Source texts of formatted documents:
================================
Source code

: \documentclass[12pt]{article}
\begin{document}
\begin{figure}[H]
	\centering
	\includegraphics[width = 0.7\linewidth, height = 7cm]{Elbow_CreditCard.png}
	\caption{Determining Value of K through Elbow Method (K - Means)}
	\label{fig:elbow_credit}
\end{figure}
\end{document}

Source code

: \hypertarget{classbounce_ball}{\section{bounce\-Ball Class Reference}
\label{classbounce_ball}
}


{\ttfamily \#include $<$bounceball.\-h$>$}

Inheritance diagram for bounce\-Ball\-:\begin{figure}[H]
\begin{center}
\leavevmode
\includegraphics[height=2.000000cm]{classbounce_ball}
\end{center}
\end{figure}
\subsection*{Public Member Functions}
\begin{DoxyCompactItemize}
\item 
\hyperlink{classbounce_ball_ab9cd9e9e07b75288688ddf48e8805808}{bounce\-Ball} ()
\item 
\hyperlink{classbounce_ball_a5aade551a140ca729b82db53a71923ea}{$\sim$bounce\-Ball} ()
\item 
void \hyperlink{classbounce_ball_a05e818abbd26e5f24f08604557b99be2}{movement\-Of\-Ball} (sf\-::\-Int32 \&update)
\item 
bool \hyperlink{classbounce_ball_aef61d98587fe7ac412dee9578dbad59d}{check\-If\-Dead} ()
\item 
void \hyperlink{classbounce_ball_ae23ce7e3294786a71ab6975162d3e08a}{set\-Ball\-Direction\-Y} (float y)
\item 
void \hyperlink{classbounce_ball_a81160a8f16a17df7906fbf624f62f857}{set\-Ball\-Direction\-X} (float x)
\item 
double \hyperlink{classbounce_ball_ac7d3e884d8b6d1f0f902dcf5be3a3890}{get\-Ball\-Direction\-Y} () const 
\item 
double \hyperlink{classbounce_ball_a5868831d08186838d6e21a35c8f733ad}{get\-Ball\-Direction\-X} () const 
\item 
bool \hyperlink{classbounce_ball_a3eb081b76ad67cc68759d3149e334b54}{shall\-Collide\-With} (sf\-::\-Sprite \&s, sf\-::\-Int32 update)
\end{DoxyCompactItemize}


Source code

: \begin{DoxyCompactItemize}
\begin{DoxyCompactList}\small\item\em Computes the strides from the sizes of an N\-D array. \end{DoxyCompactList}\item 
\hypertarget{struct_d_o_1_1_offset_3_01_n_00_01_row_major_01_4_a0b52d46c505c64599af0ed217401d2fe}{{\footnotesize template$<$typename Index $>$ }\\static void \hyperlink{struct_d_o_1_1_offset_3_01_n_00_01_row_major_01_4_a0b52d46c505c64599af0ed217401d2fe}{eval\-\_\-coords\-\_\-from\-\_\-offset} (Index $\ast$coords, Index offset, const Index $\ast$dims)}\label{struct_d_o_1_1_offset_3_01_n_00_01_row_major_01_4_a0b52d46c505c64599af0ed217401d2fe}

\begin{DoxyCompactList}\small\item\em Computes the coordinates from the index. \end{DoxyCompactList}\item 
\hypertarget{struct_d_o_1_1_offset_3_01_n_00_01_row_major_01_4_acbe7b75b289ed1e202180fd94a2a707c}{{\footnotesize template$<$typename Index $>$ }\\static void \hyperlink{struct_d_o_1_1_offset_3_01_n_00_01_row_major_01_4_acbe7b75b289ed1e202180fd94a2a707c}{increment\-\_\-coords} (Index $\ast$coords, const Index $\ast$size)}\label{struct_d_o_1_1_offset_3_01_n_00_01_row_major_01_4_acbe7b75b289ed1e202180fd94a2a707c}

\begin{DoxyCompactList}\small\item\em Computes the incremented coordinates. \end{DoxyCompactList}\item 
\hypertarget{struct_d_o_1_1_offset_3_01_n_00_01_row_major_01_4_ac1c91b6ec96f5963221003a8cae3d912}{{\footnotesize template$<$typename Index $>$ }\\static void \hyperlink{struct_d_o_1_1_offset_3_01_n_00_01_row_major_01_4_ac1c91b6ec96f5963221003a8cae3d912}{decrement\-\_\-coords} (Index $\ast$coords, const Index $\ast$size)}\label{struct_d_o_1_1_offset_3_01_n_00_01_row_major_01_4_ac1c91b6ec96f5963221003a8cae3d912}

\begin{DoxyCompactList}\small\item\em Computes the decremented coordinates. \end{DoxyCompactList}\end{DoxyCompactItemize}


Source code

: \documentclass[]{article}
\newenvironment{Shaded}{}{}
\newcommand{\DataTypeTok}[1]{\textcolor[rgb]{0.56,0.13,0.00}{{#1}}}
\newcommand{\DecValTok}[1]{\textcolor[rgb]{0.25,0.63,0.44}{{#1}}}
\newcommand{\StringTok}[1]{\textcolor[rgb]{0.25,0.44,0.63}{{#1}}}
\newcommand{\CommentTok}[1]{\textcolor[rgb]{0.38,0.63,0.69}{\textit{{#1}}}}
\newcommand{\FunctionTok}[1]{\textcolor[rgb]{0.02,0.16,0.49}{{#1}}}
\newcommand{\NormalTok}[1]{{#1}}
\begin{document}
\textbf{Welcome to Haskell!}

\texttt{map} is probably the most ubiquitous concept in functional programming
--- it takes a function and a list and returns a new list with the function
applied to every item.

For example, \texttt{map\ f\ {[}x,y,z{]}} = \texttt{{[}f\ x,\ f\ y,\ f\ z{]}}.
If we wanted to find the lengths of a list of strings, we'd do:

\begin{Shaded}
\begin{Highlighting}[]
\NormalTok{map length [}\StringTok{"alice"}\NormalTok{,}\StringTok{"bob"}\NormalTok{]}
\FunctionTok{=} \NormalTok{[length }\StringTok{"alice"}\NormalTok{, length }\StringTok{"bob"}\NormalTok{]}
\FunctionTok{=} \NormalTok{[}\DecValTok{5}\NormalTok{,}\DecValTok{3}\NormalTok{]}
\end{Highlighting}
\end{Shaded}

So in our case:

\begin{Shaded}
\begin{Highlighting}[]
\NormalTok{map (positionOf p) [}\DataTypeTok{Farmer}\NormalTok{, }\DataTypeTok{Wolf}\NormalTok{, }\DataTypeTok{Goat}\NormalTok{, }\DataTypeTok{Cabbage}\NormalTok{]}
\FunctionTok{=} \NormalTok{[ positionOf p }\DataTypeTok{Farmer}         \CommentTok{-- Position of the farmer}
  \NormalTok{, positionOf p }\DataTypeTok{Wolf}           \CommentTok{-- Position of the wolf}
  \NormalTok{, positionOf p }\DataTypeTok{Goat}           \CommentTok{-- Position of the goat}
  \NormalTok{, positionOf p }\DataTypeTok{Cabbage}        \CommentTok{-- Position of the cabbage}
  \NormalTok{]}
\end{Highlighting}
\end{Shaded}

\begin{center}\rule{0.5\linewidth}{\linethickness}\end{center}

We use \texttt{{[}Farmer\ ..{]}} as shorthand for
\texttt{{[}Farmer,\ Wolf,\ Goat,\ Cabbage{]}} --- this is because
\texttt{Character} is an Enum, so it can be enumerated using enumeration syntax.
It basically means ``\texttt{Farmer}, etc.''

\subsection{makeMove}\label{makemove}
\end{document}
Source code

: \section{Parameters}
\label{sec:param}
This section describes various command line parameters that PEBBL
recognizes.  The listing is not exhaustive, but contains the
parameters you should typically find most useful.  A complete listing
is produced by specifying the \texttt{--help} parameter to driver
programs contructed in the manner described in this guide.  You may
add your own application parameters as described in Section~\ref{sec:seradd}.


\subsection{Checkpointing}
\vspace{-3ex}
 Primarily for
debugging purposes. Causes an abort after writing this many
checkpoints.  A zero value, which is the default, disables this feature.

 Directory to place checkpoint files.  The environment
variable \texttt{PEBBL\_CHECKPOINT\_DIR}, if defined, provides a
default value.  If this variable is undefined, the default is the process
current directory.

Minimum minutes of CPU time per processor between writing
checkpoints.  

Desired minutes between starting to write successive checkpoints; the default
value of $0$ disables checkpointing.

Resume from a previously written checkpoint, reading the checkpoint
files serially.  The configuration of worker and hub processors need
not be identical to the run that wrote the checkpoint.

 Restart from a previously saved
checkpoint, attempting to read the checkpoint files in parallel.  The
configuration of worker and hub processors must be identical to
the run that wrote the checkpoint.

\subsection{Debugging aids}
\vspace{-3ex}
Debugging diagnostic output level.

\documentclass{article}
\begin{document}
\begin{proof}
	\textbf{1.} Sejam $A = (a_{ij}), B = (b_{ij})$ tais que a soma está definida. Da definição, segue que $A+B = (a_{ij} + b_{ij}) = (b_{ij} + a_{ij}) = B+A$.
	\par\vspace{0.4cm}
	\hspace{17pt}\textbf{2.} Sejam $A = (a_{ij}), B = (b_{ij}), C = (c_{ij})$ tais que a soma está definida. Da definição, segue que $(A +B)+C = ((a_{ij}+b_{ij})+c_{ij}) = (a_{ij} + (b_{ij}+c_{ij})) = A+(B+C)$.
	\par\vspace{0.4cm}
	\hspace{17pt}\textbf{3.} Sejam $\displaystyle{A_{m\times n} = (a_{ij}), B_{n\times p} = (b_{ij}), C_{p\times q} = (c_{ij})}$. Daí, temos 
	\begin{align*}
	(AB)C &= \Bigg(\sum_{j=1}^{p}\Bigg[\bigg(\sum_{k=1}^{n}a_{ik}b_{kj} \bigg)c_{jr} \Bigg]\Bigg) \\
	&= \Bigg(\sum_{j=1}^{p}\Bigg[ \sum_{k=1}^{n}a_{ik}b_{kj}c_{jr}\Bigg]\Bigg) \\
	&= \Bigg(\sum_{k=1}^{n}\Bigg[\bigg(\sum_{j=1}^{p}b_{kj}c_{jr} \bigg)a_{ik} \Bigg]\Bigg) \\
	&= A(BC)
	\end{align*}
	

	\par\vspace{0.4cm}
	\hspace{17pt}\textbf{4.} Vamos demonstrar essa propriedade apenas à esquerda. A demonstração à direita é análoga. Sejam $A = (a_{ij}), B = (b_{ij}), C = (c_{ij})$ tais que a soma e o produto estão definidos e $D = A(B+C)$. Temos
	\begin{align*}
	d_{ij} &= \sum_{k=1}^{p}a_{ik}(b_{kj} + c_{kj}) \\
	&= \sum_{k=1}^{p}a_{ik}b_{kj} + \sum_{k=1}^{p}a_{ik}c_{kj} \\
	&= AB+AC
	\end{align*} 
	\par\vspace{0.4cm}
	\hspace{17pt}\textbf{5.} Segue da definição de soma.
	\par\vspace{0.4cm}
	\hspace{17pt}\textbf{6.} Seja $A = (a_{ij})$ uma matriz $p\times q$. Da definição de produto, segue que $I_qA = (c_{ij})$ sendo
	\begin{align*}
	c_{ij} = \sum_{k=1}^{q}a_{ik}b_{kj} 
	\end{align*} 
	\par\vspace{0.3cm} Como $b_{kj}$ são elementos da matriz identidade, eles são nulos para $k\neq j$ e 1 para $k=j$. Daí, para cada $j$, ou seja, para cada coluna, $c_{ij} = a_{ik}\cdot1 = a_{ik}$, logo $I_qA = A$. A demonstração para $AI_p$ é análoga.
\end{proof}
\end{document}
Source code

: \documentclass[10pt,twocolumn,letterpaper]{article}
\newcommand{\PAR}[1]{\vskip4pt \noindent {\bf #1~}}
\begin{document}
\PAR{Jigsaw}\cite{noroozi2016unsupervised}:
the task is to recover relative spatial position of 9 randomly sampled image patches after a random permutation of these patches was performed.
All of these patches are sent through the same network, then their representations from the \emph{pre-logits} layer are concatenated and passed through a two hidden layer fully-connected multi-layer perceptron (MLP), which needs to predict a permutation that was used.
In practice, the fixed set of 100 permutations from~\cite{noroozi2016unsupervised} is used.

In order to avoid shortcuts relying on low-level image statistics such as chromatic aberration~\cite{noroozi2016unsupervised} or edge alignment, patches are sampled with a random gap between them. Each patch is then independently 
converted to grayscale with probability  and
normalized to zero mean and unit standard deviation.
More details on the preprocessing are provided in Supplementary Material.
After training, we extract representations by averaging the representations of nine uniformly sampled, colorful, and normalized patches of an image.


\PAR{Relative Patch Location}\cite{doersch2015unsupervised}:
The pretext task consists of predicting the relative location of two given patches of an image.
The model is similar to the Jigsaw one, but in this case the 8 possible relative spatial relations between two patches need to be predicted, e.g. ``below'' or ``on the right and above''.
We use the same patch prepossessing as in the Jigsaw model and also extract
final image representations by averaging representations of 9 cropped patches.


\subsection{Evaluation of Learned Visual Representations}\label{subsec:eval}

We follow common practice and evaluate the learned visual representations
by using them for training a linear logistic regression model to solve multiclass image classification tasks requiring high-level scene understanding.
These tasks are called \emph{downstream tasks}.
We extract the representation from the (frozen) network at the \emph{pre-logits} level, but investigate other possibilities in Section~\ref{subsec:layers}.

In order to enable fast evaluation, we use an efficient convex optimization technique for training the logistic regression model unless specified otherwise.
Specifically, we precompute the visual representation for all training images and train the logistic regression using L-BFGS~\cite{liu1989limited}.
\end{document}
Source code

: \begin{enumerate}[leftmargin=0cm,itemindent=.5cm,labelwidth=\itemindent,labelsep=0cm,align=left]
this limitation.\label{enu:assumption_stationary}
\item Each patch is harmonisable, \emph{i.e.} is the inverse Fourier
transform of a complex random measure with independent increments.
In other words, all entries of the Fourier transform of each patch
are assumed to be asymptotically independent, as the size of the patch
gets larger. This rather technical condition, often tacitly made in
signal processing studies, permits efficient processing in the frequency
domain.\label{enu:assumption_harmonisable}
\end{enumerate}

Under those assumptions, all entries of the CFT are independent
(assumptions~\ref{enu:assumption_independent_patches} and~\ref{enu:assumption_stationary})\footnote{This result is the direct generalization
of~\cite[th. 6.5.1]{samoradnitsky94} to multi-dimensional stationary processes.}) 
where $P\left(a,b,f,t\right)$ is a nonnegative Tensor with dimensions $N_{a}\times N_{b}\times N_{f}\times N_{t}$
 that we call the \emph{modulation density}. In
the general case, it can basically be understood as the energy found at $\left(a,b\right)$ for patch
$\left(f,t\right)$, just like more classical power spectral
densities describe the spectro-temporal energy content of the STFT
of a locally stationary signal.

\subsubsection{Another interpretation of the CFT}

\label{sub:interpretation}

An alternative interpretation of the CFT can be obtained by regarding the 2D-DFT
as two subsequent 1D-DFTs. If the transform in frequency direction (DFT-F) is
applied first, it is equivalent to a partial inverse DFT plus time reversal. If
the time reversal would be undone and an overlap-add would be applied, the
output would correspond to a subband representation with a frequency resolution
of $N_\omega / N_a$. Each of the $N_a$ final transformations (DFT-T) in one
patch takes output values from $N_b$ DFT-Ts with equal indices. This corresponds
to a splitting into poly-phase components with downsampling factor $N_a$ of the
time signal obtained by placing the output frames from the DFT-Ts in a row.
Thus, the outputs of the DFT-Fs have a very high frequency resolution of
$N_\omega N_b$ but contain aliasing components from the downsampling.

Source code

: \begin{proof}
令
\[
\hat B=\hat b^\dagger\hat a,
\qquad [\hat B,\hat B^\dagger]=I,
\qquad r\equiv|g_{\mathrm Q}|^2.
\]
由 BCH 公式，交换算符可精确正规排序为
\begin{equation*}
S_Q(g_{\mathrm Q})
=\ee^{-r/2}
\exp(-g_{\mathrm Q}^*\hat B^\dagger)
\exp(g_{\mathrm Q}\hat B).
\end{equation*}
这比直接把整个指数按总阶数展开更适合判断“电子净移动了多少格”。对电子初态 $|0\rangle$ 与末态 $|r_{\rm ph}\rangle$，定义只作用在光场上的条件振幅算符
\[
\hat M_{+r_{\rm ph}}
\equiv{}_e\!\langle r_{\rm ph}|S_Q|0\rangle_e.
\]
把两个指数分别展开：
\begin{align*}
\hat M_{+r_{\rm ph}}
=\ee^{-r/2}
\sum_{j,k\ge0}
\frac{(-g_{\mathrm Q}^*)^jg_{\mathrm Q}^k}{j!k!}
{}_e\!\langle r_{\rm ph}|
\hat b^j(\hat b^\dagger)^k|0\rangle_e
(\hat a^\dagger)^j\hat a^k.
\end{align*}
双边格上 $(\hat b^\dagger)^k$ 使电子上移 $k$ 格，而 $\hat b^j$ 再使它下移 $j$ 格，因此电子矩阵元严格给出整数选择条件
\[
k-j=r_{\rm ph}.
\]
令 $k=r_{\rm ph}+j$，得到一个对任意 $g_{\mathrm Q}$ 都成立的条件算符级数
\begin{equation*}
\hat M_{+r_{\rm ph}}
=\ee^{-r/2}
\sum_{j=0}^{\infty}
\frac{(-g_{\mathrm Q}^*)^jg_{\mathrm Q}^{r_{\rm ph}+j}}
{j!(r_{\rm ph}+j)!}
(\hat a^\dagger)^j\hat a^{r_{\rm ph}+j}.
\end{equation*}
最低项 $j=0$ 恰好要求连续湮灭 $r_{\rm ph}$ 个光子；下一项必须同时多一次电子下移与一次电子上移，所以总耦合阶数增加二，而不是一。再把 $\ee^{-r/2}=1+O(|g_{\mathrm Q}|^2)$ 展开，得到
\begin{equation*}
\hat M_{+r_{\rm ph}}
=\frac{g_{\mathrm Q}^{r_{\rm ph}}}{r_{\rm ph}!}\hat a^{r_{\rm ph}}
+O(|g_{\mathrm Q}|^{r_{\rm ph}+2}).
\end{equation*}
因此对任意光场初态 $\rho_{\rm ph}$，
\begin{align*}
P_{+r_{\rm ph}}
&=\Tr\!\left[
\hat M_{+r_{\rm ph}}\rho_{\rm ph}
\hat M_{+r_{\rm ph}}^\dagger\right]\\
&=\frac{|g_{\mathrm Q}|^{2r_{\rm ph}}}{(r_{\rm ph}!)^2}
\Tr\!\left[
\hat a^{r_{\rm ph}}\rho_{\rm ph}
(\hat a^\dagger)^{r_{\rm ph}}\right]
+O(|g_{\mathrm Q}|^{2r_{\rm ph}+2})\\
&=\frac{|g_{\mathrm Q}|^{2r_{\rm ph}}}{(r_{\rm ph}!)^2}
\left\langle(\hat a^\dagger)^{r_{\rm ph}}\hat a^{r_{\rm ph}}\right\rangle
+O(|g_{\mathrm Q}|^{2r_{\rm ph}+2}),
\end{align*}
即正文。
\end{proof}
================================
INSTRUCTIONS TO FOLLOW: Transcribe, exactly and without additions, the lines of the records above, beginning with the line that contains "final image representations" and ending with the line that contains "We follow common", both included.

WRITTEN ANSWER:
final image representations by averaging representations of 9 cropped patches.


\subsection{Evaluation of Learned Visual Representations}\label{subsec:eval}

We follow common practice and evaluate the learned visual representations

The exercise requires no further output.